╭──

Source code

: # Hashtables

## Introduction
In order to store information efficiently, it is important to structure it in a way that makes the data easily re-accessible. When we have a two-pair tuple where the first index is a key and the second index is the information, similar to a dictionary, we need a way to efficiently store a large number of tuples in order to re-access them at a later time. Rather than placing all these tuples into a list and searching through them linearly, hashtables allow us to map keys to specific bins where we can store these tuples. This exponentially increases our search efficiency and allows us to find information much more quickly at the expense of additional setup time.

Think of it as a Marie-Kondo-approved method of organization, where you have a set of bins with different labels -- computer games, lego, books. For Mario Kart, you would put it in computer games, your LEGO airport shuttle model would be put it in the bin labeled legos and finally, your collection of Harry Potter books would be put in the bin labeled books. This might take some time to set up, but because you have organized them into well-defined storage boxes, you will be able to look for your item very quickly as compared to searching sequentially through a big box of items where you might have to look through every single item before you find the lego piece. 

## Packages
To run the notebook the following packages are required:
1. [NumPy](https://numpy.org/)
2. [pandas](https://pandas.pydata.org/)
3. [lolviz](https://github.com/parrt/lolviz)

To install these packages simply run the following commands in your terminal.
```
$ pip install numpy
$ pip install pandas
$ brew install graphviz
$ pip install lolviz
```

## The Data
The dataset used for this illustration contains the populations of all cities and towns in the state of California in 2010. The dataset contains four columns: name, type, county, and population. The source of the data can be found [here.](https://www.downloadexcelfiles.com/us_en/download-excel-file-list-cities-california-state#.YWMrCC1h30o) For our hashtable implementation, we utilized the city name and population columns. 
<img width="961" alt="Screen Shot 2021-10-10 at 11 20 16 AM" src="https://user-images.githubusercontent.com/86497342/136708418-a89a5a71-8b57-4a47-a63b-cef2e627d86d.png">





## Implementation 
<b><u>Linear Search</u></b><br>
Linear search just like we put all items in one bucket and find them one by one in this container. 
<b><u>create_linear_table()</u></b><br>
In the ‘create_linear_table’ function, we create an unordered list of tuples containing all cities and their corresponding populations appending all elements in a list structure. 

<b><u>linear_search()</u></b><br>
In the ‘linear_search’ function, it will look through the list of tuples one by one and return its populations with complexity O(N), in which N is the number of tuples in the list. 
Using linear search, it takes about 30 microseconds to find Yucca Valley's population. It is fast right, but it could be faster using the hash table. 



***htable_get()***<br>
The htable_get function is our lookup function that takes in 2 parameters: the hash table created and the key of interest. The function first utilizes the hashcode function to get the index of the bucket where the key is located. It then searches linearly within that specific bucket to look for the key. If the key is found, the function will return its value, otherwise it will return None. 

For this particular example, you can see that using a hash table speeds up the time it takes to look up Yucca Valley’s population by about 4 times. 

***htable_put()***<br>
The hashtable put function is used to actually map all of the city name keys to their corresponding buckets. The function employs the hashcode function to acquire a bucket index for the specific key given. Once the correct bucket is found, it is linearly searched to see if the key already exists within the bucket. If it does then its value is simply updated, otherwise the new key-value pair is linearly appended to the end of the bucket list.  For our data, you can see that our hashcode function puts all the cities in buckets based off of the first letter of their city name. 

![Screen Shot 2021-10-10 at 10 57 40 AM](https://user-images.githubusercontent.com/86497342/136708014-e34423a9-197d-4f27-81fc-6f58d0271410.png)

╰──

Only the lines from the first line of the records through the one containing "In order to store" should be reproduced, exactly, with both of them included.

Source code

: # Hashtables

## Introduction
In order to store information efficiently, it is important to structure it in a way that makes the data easily re-accessible. When we have a two-pair tuple where the first index is a key and the second index is the information, similar to a dictionary, we need a way to efficiently store a large number of tuples in order to re-access them at a later time. Rather than placing all these tuples into a list and searching through them linearly, hashtables allow us to map keys to specific bins where we can store these tuples. This exponentially increases our search efficiency and allows us to find information much more quickly at the expense of additional setup time.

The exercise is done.